## Required work
An exact copy of the listing below is needed, with no pictures in it.

## Data supplied

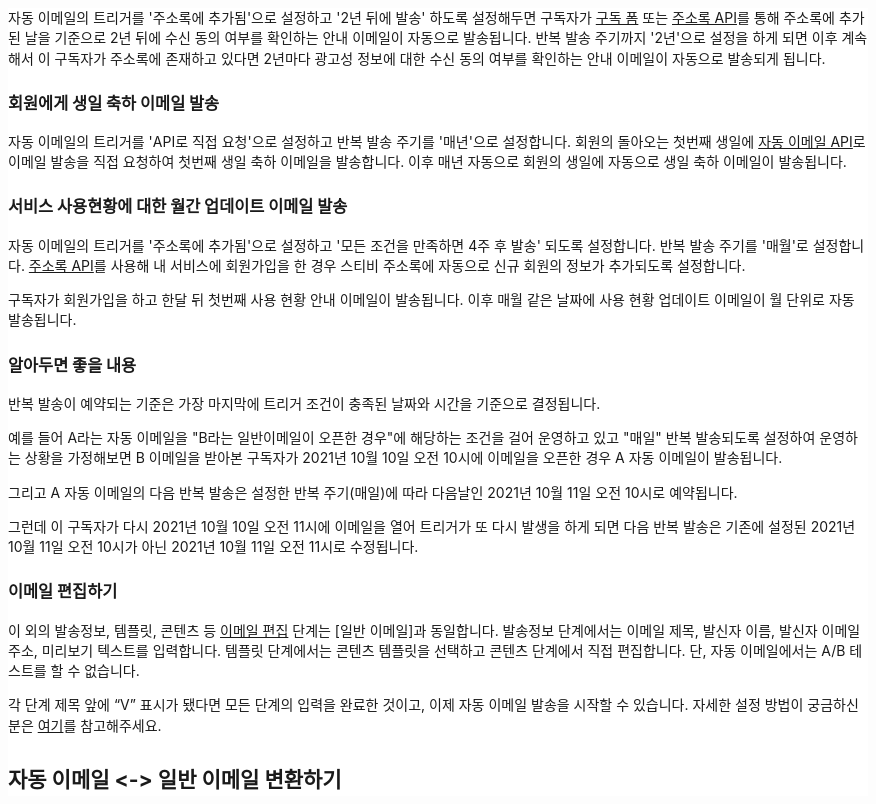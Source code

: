자동 이메일의 트리거를 '주소록에 추가됨'으로 설정하고 '2년 뒤에 발송' 하도록 설정해두면 구독자가 [구독 폼](https://help.stibee.com/hc/ko/articles/4756470653199) 또는 [주소록 API](https://help.stibee.com/hc/ko/articles/4756551371535)를 통해 주소록에 추가된 날을 기준으로 2년 뒤에 수신 동의 여부를 확인하는 안내 이메일이 자동으로 발송됩니다. 반복 발송 주기까지 '2년'으로 설정을 하게 되면 이후 계속해서 이 구독자가 주소록에 존재하고 있다면 2년마다 광고성 정보에 대한 수신 동의 여부를 확인하는 안내 이메일이 자동으로 발송되게 됩니다.

### 회원에게 생일 축하 이메일 발송 <a href="#h_852c33e632" id="h_852c33e632"></a>

자동 이메일의 트리거를 'API로 직접 요청'으로 설정하고 반복 발송 주기를 '매년'으로 설정합니다. 회원의 돌아오는 첫번째 생일에 [자동 이메일 API](https://help.stibee.com/hc/ko/articles/4756538303375)로 이메일 발송을 직접 요청하여 첫번째 생일 축하 이메일을 발송합니다. 이후 매년 자동으로 회원의 생일에 자동으로 생일 축하 이메일이 발송됩니다.

### 서비스 사용현황에 대한 월간 업데이트 이메일 발송 <a href="#h_6dda58a52e" id="h_6dda58a52e"></a>

자동 이메일의 트리거를 '주소록에 추가됨'으로 설정하고 '모든 조건을 만족하면 4주 후 발송' 되도록 설정합니다. 반복 발송 주기를 '매월'로 설정합니다. [주소록 API](https://help.stibee.com/hc/ko/articles/4756551371535)를 사용해 내 서비스에 회원가입을 한 경우 스티비 주소록에 자동으로 신규 회원의 정보가 추가되도록 설정합니다.

구독자가 회원가입을 하고 한달 뒤 첫번째 사용 현황 안내 이메일이 발송됩니다. 이후 매월 같은 날짜에 사용 현황 업데이트 이메일이 월 단위로 자동 발송됩니다.

### 알아두면 좋을 내용 <a href="#h_70855b93f3" id="h_70855b93f3"></a>

반복 발송이 예약되는 기준은 가장 마지막에 트리거 조건이 충족된 날짜와 시간을 기준으로 결정됩니다.

예를 들어 A라는 자동 이메일을 "B라는 일반이메일이 오픈한 경우"에 해당하는 조건을 걸어 운영하고 있고 "매일" 반복 발송되도록 설정하여 운영하는 상황을 가정해보면 B 이메일을 받아본 구독자가 2021년 10월 10일 오전 10시에 이메일을 오픈한 경우 A 자동 이메일이 발송됩니다.

그리고 A 자동 이메일의 다음 반복 발송은 설정한 반복 주기(매일)에 따라 다음날인 2021년 10월 11일 오전 10시로 예약됩니다.

그런데 이 구독자가 다시 2021년 10월 10일 오전 11시에 이메일을 열어 트리거가 또 다시 발생을 하게 되면 다음 반복 발송은 기존에 설정된 2021년 10월 11일 오전 10시가 아닌 2021년 10월 11일 오전 11시로 수정됩니다.

### 이메일 편집하기 <a href="#h_01gh88kw55kz2tzjdfn399rkd2" id="h_01gh88kw55kz2tzjdfn399rkd2"></a>

이 외의 발송정보, 템플릿, 콘텐츠 등 [이메일 편집](https://help.stibee.com/hc/ko/articles/4872426850703) 단계는 \[일반 이메일]과 동일합니다. 발송정보 단계에서는 이메일 제목, 발신자 이름, 발신자 이메일 주소, 미리보기 텍스트를 입력합니다. 템플릿 단계에서는 콘텐츠 템플릿을 선택하고 콘텐츠 단계에서 직접 편집합니다. 단, 자동 이메일에서는 A/B 테스트를 할 수 없습니다.

각 단계 제목 앞에 “V” 표시가 됐다면 모든 단계의 입력을 완료한 것이고, 이제 자동 이메일 발송을 시작할 수 있습니다. 자세한 설정 방법이 궁금하신 분은 [여기](https://help.stibee.com/hc/ko/articles/4872426850703)를 참고해주세요.

## 자동 이메일 <-> 일반 이메일 변환하기

### &#x20;<a href="#h_01gh88jd5svt98k9ww8swjzm83" id="h_01gh88jd5svt98k9ww8swjzm83"></a>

## Solution to this exercise
Source code

:자동 이메일의 트리거를 '주소록에 추가됨'으로 설정하고 '2년 뒤에 발송' 하도록 설정해두면 구독자가 [구독 폼](https://help.stibee.com/hc/ko/articles/4756470653199) 또는 [주소록 API](https://help.stibee.com/hc/ko/articles/4756551371535)를 통해 주소록에 추가된 날을 기준으로 2년 뒤에 수신 동의 여부를 확인하는 안내 이메일이 자동으로 발송됩니다. 반복 발송 주기까지 '2년'으로 설정을 하게 되면 이후 계속해서 이 구독자가 주소록에 존재하고 있다면 2년마다 광고성 정보에 대한 수신 동의 여부를 확인하는 안내 이메일이 자동으로 발송되게 됩니다.

### 회원에게 생일 축하 이메일 발송 <a href="#h_852c33e632" id="h_852c33e632"></a>

자동 이메일의 트리거를 'API로 직접 요청'으로 설정하고 반복 발송 주기를 '매년'으로 설정합니다. 회원의 돌아오는 첫번째 생일에 [자동 이메일 API](https://help.stibee.com/hc/ko/articles/4756538303375)로 이메일 발송을 직접 요청하여 첫번째 생일 축하 이메일을 발송합니다. 이후 매년 자동으로 회원의 생일에 자동으로 생일 축하 이메일이 발송됩니다.

### 서비스 사용현황에 대한 월간 업데이트 이메일 발송 <a href="#h_6dda58a52e" id="h_6dda58a52e"></a>

자동 이메일의 트리거를 '주소록에 추가됨'으로 설정하고 '모든 조건을 만족하면 4주 후 발송' 되도록 설정합니다. 반복 발송 주기를 '매월'로 설정합니다. [주소록 API](https://help.stibee.com/hc/ko/articles/4756551371535)를 사용해 내 서비스에 회원가입을 한 경우 스티비 주소록에 자동으로 신규 회원의 정보가 추가되도록 설정합니다.

구독자가 회원가입을 하고 한달 뒤 첫번째 사용 현황 안내 이메일이 발송됩니다. 이후 매월 같은 날짜에 사용 현황 업데이트 이메일이 월 단위로 자동 발송됩니다.

### 알아두면 좋을 내용 <a href="#h_70855b93f3" id="h_70855b93f3"></a>

반복 발송이 예약되는 기준은 가장 마지막에 트리거 조건이 충족된 날짜와 시간을 기준으로 결정됩니다.

예를 들어 A라는 자동 이메일을 "B라는 일반이메일이 오픈한 경우"에 해당하는 조건을 걸어 운영하고 있고 "매일" 반복 발송되도록 설정하여 운영하는 상황을 가정해보면 B 이메일을 받아본 구독자가 2021년 10월 10일 오전 10시에 이메일을 오픈한 경우 A 자동 이메일이 발송됩니다.

그리고 A 자동 이메일의 다음 반복 발송은 설정한 반복 주기(매일)에 따라 다음날인 2021년 10월 11일 오전 10시로 예약됩니다.

그런데 이 구독자가 다시 2021년 10월 10일 오전 11시에 이메일을 열어 트리거가 또 다시 발생을 하게 되면 다음 반복 발송은 기존에 설정된 2021년 10월 11일 오전 10시가 아닌 2021년 10월 11일 오전 11시로 수정됩니다.

### 이메일 편집하기 <a href="#h_01gh88kw55kz2tzjdfn399rkd2" id="h_01gh88kw55kz2tzjdfn399rkd2"></a>

이 외의 발송정보, 템플릿, 콘텐츠 등 [이메일 편집](https://help.stibee.com/hc/ko/articles/4872426850703) 단계는 \[일반 이메일]과 동일합니다. 발송정보 단계에서는 이메일 제목, 발신자 이름, 발신자 이메일 주소, 미리보기 텍스트를 입력합니다. 템플릿 단계에서는 콘텐츠 템플릿을 선택하고 콘텐츠 단계에서 직접 편집합니다. 단, 자동 이메일에서는 A/B 테스트를 할 수 없습니다.

각 단계 제목 앞에 “V” 표시가 됐다면 모든 단계의 입력을 완료한 것이고, 이제 자동 이메일 발송을 시작할 수 있습니다. 자세한 설정 방법이 궁금하신 분은 [여기](https://help.stibee.com/hc/ko/articles/4872426850703)를 참고해주세요.

## 자동 이메일 <-> 일반 이메일 변환하기

### &#x20;<a href="#h_01gh88jd5svt98k9ww8swjzm83" id="h_01gh88jd5svt98k9ww8swjzm83"></a>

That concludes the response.